When DevOps teams use modern development software they can do everything that Evans claims you can’t do. They can capture the complex relationships among stories (tickets). They can work on Subsystem A, Subsystem B, and Interface AB iteratively because developers have independent, automated, cloud based testing environments. They don’t feel psychologically pressured to work stories one at a time. In fact, many teams intentionally keep stories open and only close them at the end of a sprint. And no, stories do not hijack software architecture – the requirements set forth in your requirements document shape the architecture, which, in turn, shapes the stories.

Now, let’s consider Evans’ eight-page document: how does that evolve with a dynamic, iterative project without confusing everyone? Most software is not built in isolation by a single individual. It is built by teams or often many teams. The eight-page document can’t scale as a software team grows from five to 50, 50 to 100, 100 to 500 and 500 to 5000 employees. Atlassian Confluence, on the other hand, adapts as team members complete tasks and share updates. Changes in Confluence change the stories. Once you’ve parsed the eight-pager into
assignments, as Evans suggests, backtracking would be messy. Fine, you could throw the eight-pager into a cloud document and let your collaborators modify it. But if you’ve experienced the pain of collaboratively editing a cloud doc with five people, you understand why sharing it with 2,000 developers would be a total cluster-jam.

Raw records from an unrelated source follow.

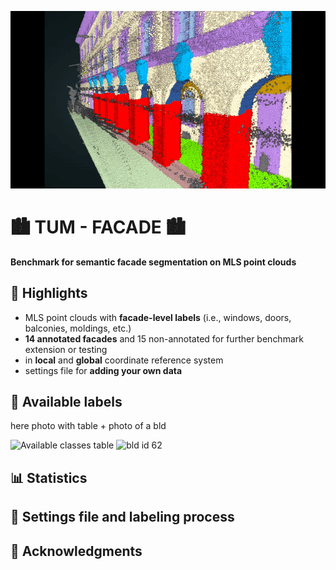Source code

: ![](https://github.com/OloOcki/tum-facade/blob/main/img/intro.gif)
# :cityscape: TUM - FACADE :cityscape:
**Benchmark for semantic facade segmentation on MLS point clouds** 

## :star2: Highlights

- MLS point clouds with **facade-level labels** (i.e., windows, doors, balconies, moldings, etc.)
- **14 annotated facades** and 15 non-annotated for further benchmark extension or testing
- in **local** and **global** coordinate reference system
- settings file for **adding your own data**

## :mag_right: Available labels

here photo with table + photo of a bld

<p float="center">
    <img src="documentation/img/classesTableHex.PNG" width="49%" title="Available classes table"/>
    <img src="documentation/images/bldID62.PNG" width="49%" title="bld id 62"/>
</p>

## :bar_chart: Statistics

## :construction_worker: Settings file and labeling process

## :handshake: Acknowledgments 

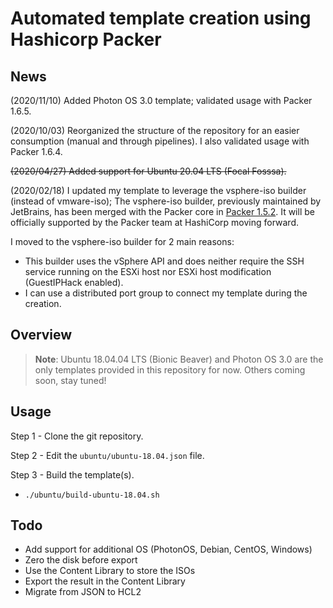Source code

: # Automated template creation using Hashicorp Packer

## News

(2020/11/10) Added Photon OS 3.0 template; validated usage with Packer 1.6.5.

(2020/10/03) Reorganized the structure of the repository for an easier consumption (manual and through pipelines). I also validated usage with Packer 1.6.4.

~~(2020/04/27) Added support for Ubuntu 20.04 LTS (Focal Fosssa).~~

(2020/02/18) I updated my template to leverage the vsphere-iso builder (instead of vmware-iso); The vsphere-iso builder, previously maintained by JetBrains, has been merged with the Packer core in [Packer 1.5.2](https://github.com/hashicorp/packer/blob/v1.5.4/CHANGELOG.md#152-february-12-2020). It will be officially supported by the Packer team at HashiCorp moving forward.

I moved to the vsphere-iso builder for 2 main reasons:

* This builder uses the vSphere API and does neither require the SSH service running on the ESXi host nor ESXi host modification (GuestIPHack enabled).
* I can use a distributed port group to connect my template during the creation.

## Overview

> **Note**: Ubuntu 18.04.04 LTS (Bionic Beaver) and Photon OS 3.0 are the only templates provided in this repository for now. Others coming soon, stay tuned!

## Usage

Step 1 - Clone the git repository.

Step 2 - Edit the `ubuntu/ubuntu-18.04.json` file.

Step 3 - Build the template(s).

* `./ubuntu/build-ubuntu-18.04.sh`

## Todo

* Add support for additional OS (PhotonOS, Debian, CentOS, Windows)
* Zero the disk before export
* Use the Content Library to store the ISOs
* Export the result in the Content Library
* Migrate from JSON to HCL2
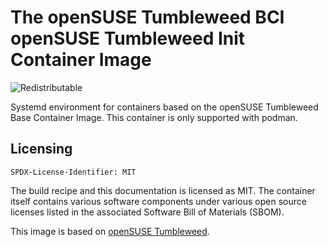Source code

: # The openSUSE Tumbleweed BCI openSUSE Tumbleweed Init Container Image
![Redistributable](https://img.shields.io/badge/Redistributable-Yes-green)


Systemd environment for containers based on the openSUSE Tumbleweed Base Container Image. This container is only supported with podman.

## Licensing
`SPDX-License-Identifier: MIT`

The build recipe and this documentation is licensed as MIT.
The container itself contains various software components under various open source licenses listed in the associated
Software Bill of Materials (SBOM).

This image is based on [openSUSE Tumbleweed](https://get.opensuse.org/tumbleweed/).
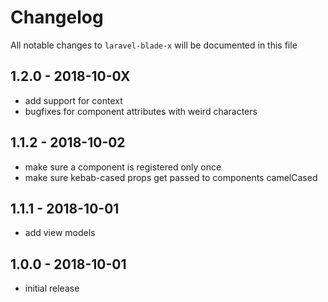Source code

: # Changelog

All notable changes to `laravel-blade-x` will be documented in this file

## 1.2.0 - 2018-10-0X

- add support for context
- bugfixes for component attributes with weird characters

## 1.1.2 - 2018-10-02

- make sure a component is registered only once
- make sure kebab-cased props get passed to components camelCased

## 1.1.1 - 2018-10-01

- add view models

## 1.0.0 - 2018-10-01

- initial release
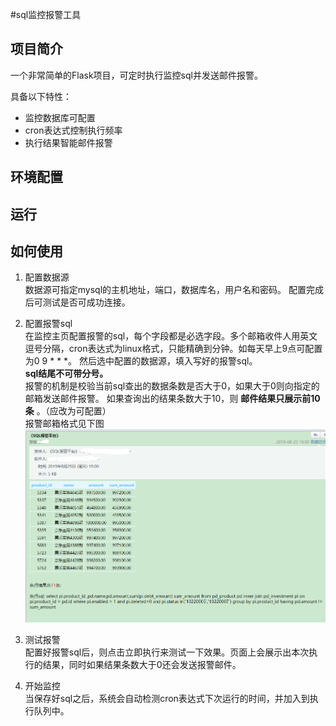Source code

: #sql监控报警工具

## 项目简介
一个非常简单的Flask项目，可定时执行监控sql并发送邮件报警。  

具备以下特性：
* 监控数据库可配置
* cron表达式控制执行频率
* 执行结果智能邮件报警


## 环境配置


## 运行

## 如何使用

1. 配置数据源  
  数据源可指定mysql的主机地址，端口，数据库名，用户名和密码。
  配置完成后可测试是否可成功连接。
2. 配置报警sql  
  在监控主页配置报警的sql，每个字段都是必选字段。多个邮箱收件人用英文逗号分隔，cron表达式为linux格式，只能精确到分钟。如每天早上9点可配置为0 9 * * *。
  然后选中配置的数据源，填入写好的报警sql。  
  **sql结尾不可带分号。**  
  报警的机制是校验当前sql查出的数据条数是否大于0，如果大于0则向指定的邮箱发送邮件报警。
  如果查询出的结果条数大于10，则 **邮件结果只展示前10条** 。（应改为可配置）  
  报警邮箱格式见下图
  ![报警邮箱案例](https://github.com/ToBeNumber0/sql_monitor/blob/master/static/readme/%E6%8A%A5%E8%AD%A6%E9%82%AE%E7%AE%B1%E6%A1%88%E4%BE%8B.png?raw=true) 
3. 测试报警  
  配置好报警sql后，则点击立即执行来测试一下效果。页面上会展示出本次执行的结果，同时如果结果条数大于0还会发送报警邮件。

4. 开始监控  
  当保存好sql之后，系统会自动检测cron表达式下次运行的时间，并加入到执行队列中。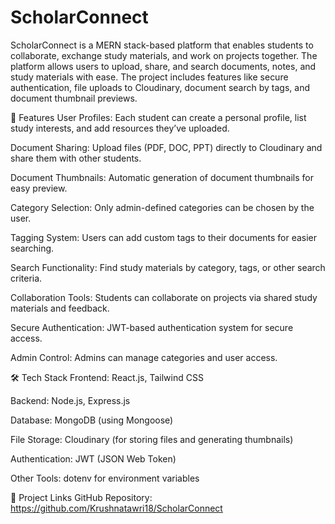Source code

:# ScholarConnect
ScholarConnect is a MERN stack-based platform that enables students to collaborate, exchange study materials, and work on projects together. 
The platform allows users to upload, share, and search documents, notes, and study materials with ease. 
The project includes features like secure authentication, file uploads to Cloudinary, document search by tags, and document thumbnail previews.

🚀 Features
User Profiles: 
Each student can create a personal profile, list study interests, and add resources they’ve uploaded.

Document Sharing: 
Upload files (PDF, DOC, PPT) directly to Cloudinary and share them with other students.

Document Thumbnails:
Automatic generation of document thumbnails for easy preview.

Category Selection:
Only admin-defined categories can be chosen by the user.

Tagging System: 
Users can add custom tags to their documents for easier searching.

Search Functionality: 
Find study materials by category, tags, or other search criteria.

Collaboration Tools: 
Students can collaborate on projects via shared study materials and feedback.

Secure Authentication: 
JWT-based authentication system for secure access.

Admin Control: 
Admins can manage categories and user access.

🛠️ Tech Stack
Frontend: 
React.js, Tailwind CSS

Backend: 
Node.js, Express.js

Database: 
MongoDB (using Mongoose)

File Storage: 
Cloudinary (for storing files and generating thumbnails)

Authentication: 
JWT (JSON Web Token)

Other Tools: 
dotenv for environment variables

🔗 Project Links
GitHub Repository: https://github.com/Krushnatawri18/ScholarConnect
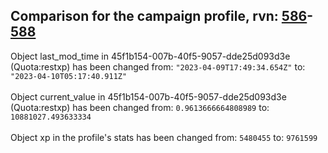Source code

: ## Comparison for the campaign profile, rvn: [586](https://github.com/PRO100KatYT/FortniteProfileRevisions/tree/main/profiles/campaign/586%20campaign.json)-[588](https://github.com/PRO100KatYT/FortniteProfileRevisions/tree/main/profiles/campaign/588%20campaign.json)

Object last_mod_time in 45f1b154-007b-40f5-9057-dde25d093d3e (Quota:restxp) has been changed from: `"2023-04-09T17:49:34.654Z"` to: `"2023-04-10T05:17:40.911Z"`
<br><br>
Object current_value in 45f1b154-007b-40f5-9057-dde25d093d3e (Quota:restxp) has been changed from: `0.9613666664808989` to: `10881027.493633334`
<br><br>
Object xp in the profile's stats has been changed from: `5480455` to: `9761599`
<br><br>
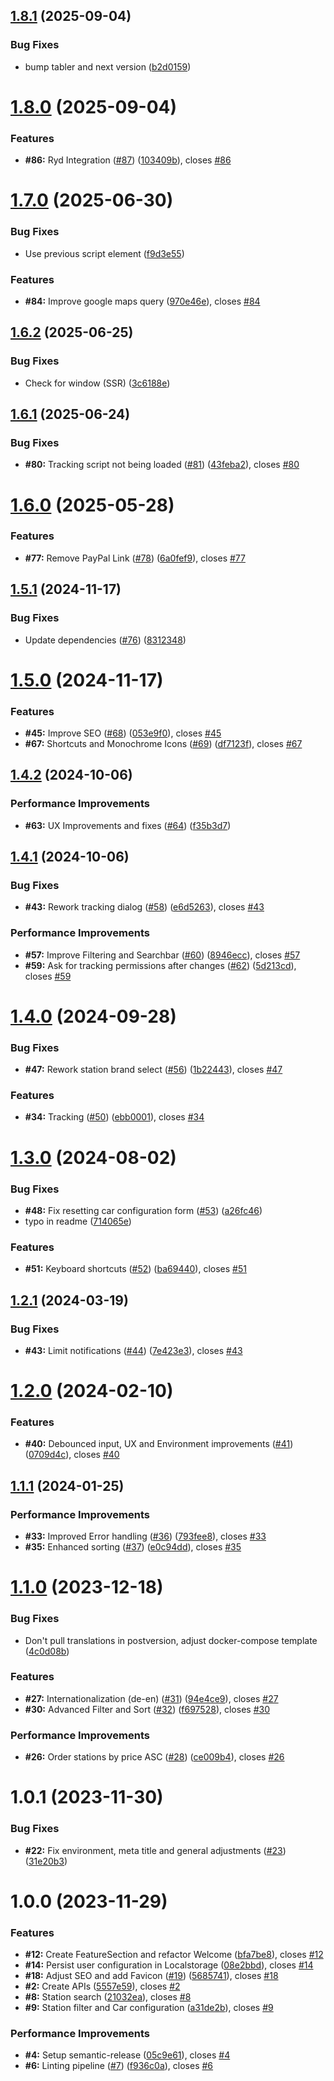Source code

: ## [1.8.1](https://github.com/baudom/easytank/compare/v1.8.0...v1.8.1) (2025-09-04)


### Bug Fixes

* bump tabler and next version ([b2d0159](https://github.com/baudom/easytank/commit/b2d01597ec10d3d8ffeaac6128e66d8fefb5a95b))

# [1.8.0](https://github.com/baudom/easytank/compare/v1.7.0...v1.8.0) (2025-09-04)


### Features

* **#86:** Ryd Integration ([#87](https://github.com/baudom/easytank/issues/87)) ([103409b](https://github.com/baudom/easytank/commit/103409b845f3a19438ea4670a960bd90a4bbde0f)), closes [#86](https://github.com/baudom/easytank/issues/86)

# [1.7.0](https://github.com/baudom/easytank/compare/v1.6.2...v1.7.0) (2025-06-30)


### Bug Fixes

* Use previous script element ([f9d3e55](https://github.com/baudom/easytank/commit/f9d3e554718bda87657264ff09903b86aef770f3))


### Features

* **#84:** Improve google maps query ([970e46e](https://github.com/baudom/easytank/commit/970e46e2583ebd5fce1507580cb7e501987be5ea)), closes [#84](https://github.com/baudom/easytank/issues/84)

## [1.6.2](https://github.com/baudom/easytank/compare/v1.6.1...v1.6.2) (2025-06-25)


### Bug Fixes

* Check for window (SSR) ([3c6188e](https://github.com/baudom/easytank/commit/3c6188ec6693dd0dc139f6a61ae2f0e485f038a7))

## [1.6.1](https://github.com/baudom/easytank/compare/v1.6.0...v1.6.1) (2025-06-24)


### Bug Fixes

* **#80:** Tracking script not being loaded ([#81](https://github.com/baudom/easytank/issues/81)) ([43feba2](https://github.com/baudom/easytank/commit/43feba238baf89af28d43e7fc9f835f32df79c85)), closes [#80](https://github.com/baudom/easytank/issues/80)

# [1.6.0](https://github.com/baudom/easytank/compare/v1.5.1...v1.6.0) (2025-05-28)


### Features

* **#77:** Remove PayPal Link ([#78](https://github.com/baudom/easytank/issues/78)) ([6a0fef9](https://github.com/baudom/easytank/commit/6a0fef9d54e8b1a432ed56eb89882616e6691531)), closes [#77](https://github.com/baudom/easytank/issues/77)

## [1.5.1](https://github.com/baudom/easytank/compare/v1.5.0...v1.5.1) (2024-11-17)


### Bug Fixes

* Update dependencies ([#76](https://github.com/baudom/easytank/issues/76)) ([8312348](https://github.com/baudom/easytank/commit/8312348f30f98e5cca177a391511e01c4a21f94d))

# [1.5.0](https://github.com/baudom/easytank/compare/v1.4.2...v1.5.0) (2024-11-17)


### Features

* **#45:** Improve SEO ([#68](https://github.com/baudom/easytank/issues/68)) ([053e9f0](https://github.com/baudom/easytank/commit/053e9f05618f9deeb38e1a971d45f07fc481a7da)), closes [#45](https://github.com/baudom/easytank/issues/45)
* **#67:** Shortcuts and Monochrome Icons ([#69](https://github.com/baudom/easytank/issues/69)) ([df7123f](https://github.com/baudom/easytank/commit/df7123fb44ecf3ad7acaf2d89b71fd405390a863)), closes [#67](https://github.com/baudom/easytank/issues/67)

## [1.4.2](https://github.com/baudom/easytank/compare/v1.4.1...v1.4.2) (2024-10-06)


### Performance Improvements

* **#63:** UX Improvements and fixes ([#64](https://github.com/baudom/easytank/issues/64)) ([f35b3d7](https://github.com/baudom/easytank/commit/f35b3d7e7bb59e7d167672b32233900b1685941b))

## [1.4.1](https://github.com/baudom/easytank/compare/v1.4.0...v1.4.1) (2024-10-06)


### Bug Fixes

* **#43:** Rework tracking dialog ([#58](https://github.com/baudom/easytank/issues/58)) ([e6d5263](https://github.com/baudom/easytank/commit/e6d5263095a618a6e0142c40411da7ccabee8774)), closes [#43](https://github.com/baudom/easytank/issues/43)


### Performance Improvements

* **#57:** Improve Filtering and Searchbar ([#60](https://github.com/baudom/easytank/issues/60)) ([8946ecc](https://github.com/baudom/easytank/commit/8946ecc7e018792cb8f4774b0b453815450787da)), closes [#57](https://github.com/baudom/easytank/issues/57)
* **#59:** Ask for tracking permissions after changes ([#62](https://github.com/baudom/easytank/issues/62)) ([5d213cd](https://github.com/baudom/easytank/commit/5d213cdfb16037f3e9c680aff6a1296e5ce661c8)), closes [#59](https://github.com/baudom/easytank/issues/59)

# [1.4.0](https://github.com/baudom/easytank/compare/v1.3.0...v1.4.0) (2024-09-28)


### Bug Fixes

* **#47:** Rework station brand select ([#56](https://github.com/baudom/easytank/issues/56)) ([1b22443](https://github.com/baudom/easytank/commit/1b22443ed64d7356122bd4f1c5102389ea739b90)), closes [#47](https://github.com/baudom/easytank/issues/47)


### Features

* **#34:** Tracking ([#50](https://github.com/baudom/easytank/issues/50)) ([ebb0001](https://github.com/baudom/easytank/commit/ebb0001518816caa459b4f4b847cd95c366d66c4)), closes [#34](https://github.com/baudom/easytank/issues/34)

# [1.3.0](https://github.com/baudom/easytank/compare/v1.2.1...v1.3.0) (2024-08-02)


### Bug Fixes

* **#48:** Fix resetting car configuration form ([#53](https://github.com/baudom/easytank/issues/53)) ([a26fc46](https://github.com/baudom/easytank/commit/a26fc461f6d4c056e13540fddc7b5f05e6be300b))
* typo in readme ([714065e](https://github.com/baudom/easytank/commit/714065eefb724683d9e05aeeb584b788df24a12c))


### Features

* **#51:** Keyboard shortcuts ([#52](https://github.com/baudom/easytank/issues/52)) ([ba69440](https://github.com/baudom/easytank/commit/ba694403665008c1106c16fc944e8b29ad22528f)), closes [#51](https://github.com/baudom/easytank/issues/51)

## [1.2.1](https://github.com/baudom/easytank/compare/v1.2.0...v1.2.1) (2024-03-19)


### Bug Fixes

* **#43:** Limit notifications ([#44](https://github.com/baudom/easytank/issues/44)) ([7e423e3](https://github.com/baudom/easytank/commit/7e423e37bdfacbf34f459550563146593a83987c)), closes [#43](https://github.com/baudom/easytank/issues/43)

# [1.2.0](https://github.com/baudom/easytank/compare/v1.1.1...v1.2.0) (2024-02-10)


### Features

* **#40:** Debounced input, UX and Environment improvements ([#41](https://github.com/baudom/easytank/issues/41)) ([0709d4c](https://github.com/baudom/easytank/commit/0709d4c580426dbb7225d55ce6233d2d6df8c653)), closes [#40](https://github.com/baudom/easytank/issues/40)

## [1.1.1](https://github.com/baudom/easytank/compare/v1.1.0...v1.1.1) (2024-01-25)


### Performance Improvements

* **#33:** Improved Error handling ([#36](https://github.com/baudom/easytank/issues/36)) ([793fee8](https://github.com/baudom/easytank/commit/793fee8a033f8ca36ecc4915f250c4866746730b)), closes [#33](https://github.com/baudom/easytank/issues/33)
* **#35:** Enhanced sorting ([#37](https://github.com/baudom/easytank/issues/37)) ([e0c94dd](https://github.com/baudom/easytank/commit/e0c94dd2aae7bdb83452f11b0dc53a1819f49f1b)), closes [#35](https://github.com/baudom/easytank/issues/35)

# [1.1.0](https://github.com/baudom/easytank/compare/v1.0.1...v1.1.0) (2023-12-18)


### Bug Fixes

* Don't pull translations in postversion, adjust docker-compose template ([4c0d08b](https://github.com/baudom/easytank/commit/4c0d08b0d05b1f97308308d18548796f1fe516bf))


### Features

* **#27:** Internationalization (de-en) ([#31](https://github.com/baudom/easytank/issues/31)) ([94e4ce9](https://github.com/baudom/easytank/commit/94e4ce9ce7b59f18624dd6e3d4e3799fd8b0fc8b)), closes [#27](https://github.com/baudom/easytank/issues/27)
* **#30:** Advanced Filter and Sort ([#32](https://github.com/baudom/easytank/issues/32)) ([f697528](https://github.com/baudom/easytank/commit/f6975286667d46838b894df7f7685258a280a931)), closes [#30](https://github.com/baudom/easytank/issues/30)


### Performance Improvements

* **#26:** Order stations by price ASC ([#28](https://github.com/baudom/easytank/issues/28)) ([ce009b4](https://github.com/baudom/easytank/commit/ce009b4a9d4b7f685176b55299e0f01a59033230)), closes [#26](https://github.com/baudom/easytank/issues/26)

# 1.0.1 (2023-11-30)


### Bug Fixes

* **#22:** Fix environment, meta title and general adjustments ([#23](https://github.com/baudom/easytank/issues/23)) ([31e20b3](https://github.com/baudom/easytank/commit/31e20b30a20b6e504710d997933f2a275a116cc5))

# 1.0.0 (2023-11-29)


### Features

* **#12:** Create FeatureSection and refactor Welcome ([bfa7be8](https://github.com/baudom/easytank/commit/bfa7be8d61f925acfe3d3d733284e7515ee08908)), closes [#12](https://github.com/baudom/easytank/issues/12)
* **#14:** Persist user configuration in Localstorage ([08e2bbd](https://github.com/baudom/easytank/commit/08e2bbd51c5ad21ba70446f9e47644e4fd3c8126)), closes [#14](https://github.com/baudom/easytank/issues/14)
* **#18:** Adjust SEO and add Favicon ([#19](https://github.com/baudom/easytank/issues/19)) ([5685741](https://github.com/baudom/easytank/commit/5685741228aceb3a0a9dc3e23bfffc5cf91ce8d0)), closes [#18](https://github.com/baudom/easytank/issues/18)
* **#2:** Create APIs ([5557e59](https://github.com/baudom/easytank/commit/5557e59e34bc4a5c1a3f0b4190428b4f2ff25f70)), closes [#2](https://github.com/baudom/easytank/issues/2)
* **#8:** Station search ([21032ea](https://github.com/baudom/easytank/commit/21032eab4a95b82bf33d9b38decd03c8c84294f3)), closes [#8](https://github.com/baudom/easytank/issues/8)
* **#9:** Station filter and Car configuration ([a31de2b](https://github.com/baudom/easytank/commit/a31de2b4d4a68291c3d7b0d538651d0853a1ca6e)), closes [#9](https://github.com/baudom/easytank/issues/9)


### Performance Improvements

* **#4:** Setup semantic-release ([05c9e61](https://github.com/baudom/easytank/commit/05c9e61fe77fb9033071b50aad552e4306de5d84)), closes [#4](https://github.com/baudom/easytank/issues/4)
* **#6:** Linting pipeline ([#7](https://github.com/baudom/easytank/issues/7)) ([f936c0a](https://github.com/baudom/easytank/commit/f936c0a3fbe9170a63788135b312da53bf4fa786)), closes [#6](https://github.com/baudom/easytank/issues/6)
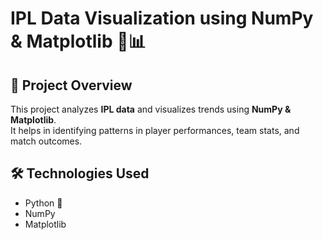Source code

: # IPL Data Visualization using NumPy & Matplotlib 🏏📊  

## 📌 Project Overview  
This project analyzes **IPL data** and visualizes trends using **NumPy & Matplotlib**.  
It helps in identifying patterns in player performances, team stats, and match outcomes.  

## 🛠️ Technologies Used  
- Python 🐍  
- NumPy  
- Matplotlib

“Death to JIRA” is just an ode to waterfall development rehashed in the name of good prose. At scale, waterfall’s hyper centralization undermines the iterative process Evans claims to value. Agile development, DevOps, and platforms like JIRA are reactions to waterfall. They’ve helped developers improve speed, productivity, quality assurances, uptime, and other markers of good software development. I would note that Evans’ own employer seeks JIRA skills in its job listings, as do a laundry list of companies building groundbreaking software.

A ticketing system does not communicate system requirements; it just translates them into tasks. Let’s be under no illusions though: JIRA is complex software. Like Salesforce, NetSuite, and any other powerful products, JIRA has to be configured properly.

“Death to JIRA” is not a sound attack on agile, but rather a call for better communication in software development. I can get behind that, but there was no reason to misrepresent agile development while making that point.